AFINIDADES ENTRE KARL MARX E CHARLES DARWIN

Por Igor Zanoni Constant Carneiro Leão

O objetivo desta nota é apontar algumas afinidades bastante claras entre a visão de Karl Marx e de Charles Darwin sobre o homem, a natureza e a sociedade. Ambos viveram na Inglaterra vitoriana e, embora com formação e interesses distintos, aproximaram-se de forma notável na forma de ver a ciência que exerceram e na forma de se interessar pelos problemas do homem e da natureza.

Em 1859, Karl Marx publicou em Londres a Contribuição à crítica da economia política, obra de maturidade em que fazia a crítica da economia política dentro de uma trajetória que o levaria a O capital, cujo primeiro volume foi publicado em vida do autor, em 1867. Essa crítica procurava desvendar a chamada base material das sociedades industrializadas, ou seja, suas articulações internas, sua origem e leis de desenvolvimento, passo preliminar para a crítica da totalidade da sociedade burguesa, isto é, de seus aspectos econômicos, políticos, sociais e ideológicos que mantêm, entre si, relações de correspondência ou conexões de sentido.

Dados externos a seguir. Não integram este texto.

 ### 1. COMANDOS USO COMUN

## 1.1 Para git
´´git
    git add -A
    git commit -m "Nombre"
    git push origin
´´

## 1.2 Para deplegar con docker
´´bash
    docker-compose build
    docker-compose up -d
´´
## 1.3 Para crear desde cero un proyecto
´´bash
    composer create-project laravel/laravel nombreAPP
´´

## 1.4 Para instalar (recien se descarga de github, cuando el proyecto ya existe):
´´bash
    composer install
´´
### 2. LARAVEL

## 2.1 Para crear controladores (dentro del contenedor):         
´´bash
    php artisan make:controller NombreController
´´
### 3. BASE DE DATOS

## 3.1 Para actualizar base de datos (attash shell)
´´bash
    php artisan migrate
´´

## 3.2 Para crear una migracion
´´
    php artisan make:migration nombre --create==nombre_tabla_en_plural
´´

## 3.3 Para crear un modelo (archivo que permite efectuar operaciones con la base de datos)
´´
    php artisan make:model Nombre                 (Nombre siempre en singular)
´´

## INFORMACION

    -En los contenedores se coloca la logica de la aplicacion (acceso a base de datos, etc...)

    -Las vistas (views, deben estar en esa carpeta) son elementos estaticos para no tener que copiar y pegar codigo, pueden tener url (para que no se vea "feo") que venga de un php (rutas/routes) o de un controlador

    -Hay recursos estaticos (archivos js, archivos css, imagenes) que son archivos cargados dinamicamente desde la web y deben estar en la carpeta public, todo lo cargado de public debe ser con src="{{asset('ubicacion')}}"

No mesmo ano e na mesma cidade Charles Darwin publicou A origem das espécies, após uma hesitação de quinze anos nos quais meditou profundamente sobre sua experiência de naturalista a bordo do Beagle, no qual circunavegaria o globo nos anos 1930 no mesmo século. A obra tornou-se imediatamente reconhecida e divulgada de forma muito mais exitosa que a obra de Marx.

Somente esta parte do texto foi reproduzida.